If costs were to be considered the starting point for consideration of the question of costs is s 100 of the QCAT Act which provides ‘that other than as provided for by the act or an enabling act, each party must bear their own costs’.
The exception is provided for in s 102 of the QCAT Act namely that the interests of justice require such an order.
Some guidance is provided for in that section as to the matters that the Tribunal can have regard to in determining this issue.[2]
[2]QCAT Act s 102(3)(a) – (f).
Further this is not a case where the applicant would in the circumstances be likely to have a costs order made even if leave was given for representation and it had incurred legal expenses.
A basis for this claim is not made out.
Claims R, S and T
The applicant asserts that there was a margin of 5% to be applied to materials only.
The respondent asserts that there was no agreement about how the work was to be charged. The respondent’s claim is based on a quantum merit entitling the respondent to costs plus a reasonable margin. The evidence relied upon in making out a reasonable margin is based on the respondent’s experience as a builder and on the Builders’ Office report which allowed a 10% profit margin with a 5% allowance for preliminaries. This, the respondent asserts, was consistent with billing protocol from the prior two jobs that had been completed for the applicant.
The applicant asserts that, to the contrary, there was a written contract for each of the jobs for which the respondent had been engaged. The fact that there is no copy of the contract, according to the applicant, is due to ‘stupidity’.
The respondent claims that all days charged were worked and supports the claim with diary notes. Mr Frost says that even though there was rain on some days work was still done. I am not satisfied that the respondent has claimed and been paid for work which was not done.
I am not satisfied that there was an agreement about the calculation of payment for the work to be done. It seems that claims were made and paid without a dispute about the basis for the claims made until the time of making an application to this Tribunal.
Jurisdiction
There is a question as to the jurisdiction of the Tribunal to make the orders sought by the applicant.
QCAT has jurisdiction to determine matters it is empowered to deal with under the Queensland Civil and Administrative Tribunal Act 2009 or an enabling Act.
The Queensland BuildingServices Authority Act 1991 (QBSA Act)[3] allows a person involved in a building dispute to apply to the Tribunal to have the Tribunal decide the dispute.[4]
[3]Now the Queensland Building and Construction Commission Act 1991.
[4]QBSA Act s 77.
Section 77 of the QBSA Act provides:
Tribunal may decide building dispute
(1)A person involved in a building dispute may apply, as provided under the QCAT Act, to the tribunal to have the tribunal decide the dispute.
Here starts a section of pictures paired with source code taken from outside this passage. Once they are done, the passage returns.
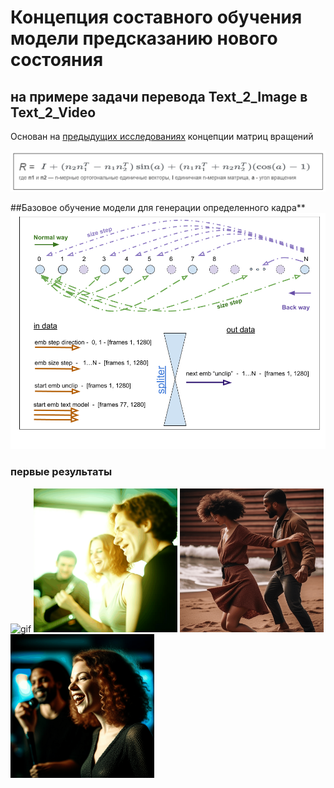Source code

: # Концепция составного обучения модели предсказанию нового состояния
## на примере задачи перевода  Text_2_Image в Text_2_Video

Основан на [предыдущих исследованиях](https://github.com/Mike030668/MIPT_magistratura/tree/main/Text2Video_project) концепции матриц вращений  

![Alt text](images/R_matrix.png)

##Базовое обучение модели для генерации определенного кадра**
![Alt text](images/Normal_Back_ways_train.png)

### первые результаты
<img src="video/first_results/gen_normal_way_1.gif" alt="gif"  width="230"/> <img src="video/first_results/gen_normal_way_3.gif" alt="gif" width="230"/> <img src="video/first_results/gen_normal_way_2.gif" alt="gif" width="230"/> <img src="video/first_results/gen_normal_way_4.gif" alt="gif" width="230"/>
(2)Without limiting the tribunal’s powers to resolve the dispute, the tribunal may exercise 1 or more of the following powers –
(a)Order the payment of an amount found to be owing by 1 party to another;
(b)Order relief from payment of an amount claimed by 1 party another;
(c)Award damages, and interest on the damages at the rate, and calculated in the way, prescribed under a regulation;
(d)Order restitution;
(e)Declare any misleading, deceptive or otherwise unjust contractual term to be of no effect, or otherwise vary a contract to avoid injustice;
(f)Avoid a policy of insurance under the statutory insurance scheme;
(g)Order rectification or completion of a defective or incomplete tribunal work;
(h)Award costs.
The term ‘building dispute’ is defined in Schedule 2 of the QBSA Act as meaning, relevantly,
a domestic building dispute… or a minor commercial building dispute or a major commercial building dispute if the parties to the dispute consent to the dispute being heard under section 79.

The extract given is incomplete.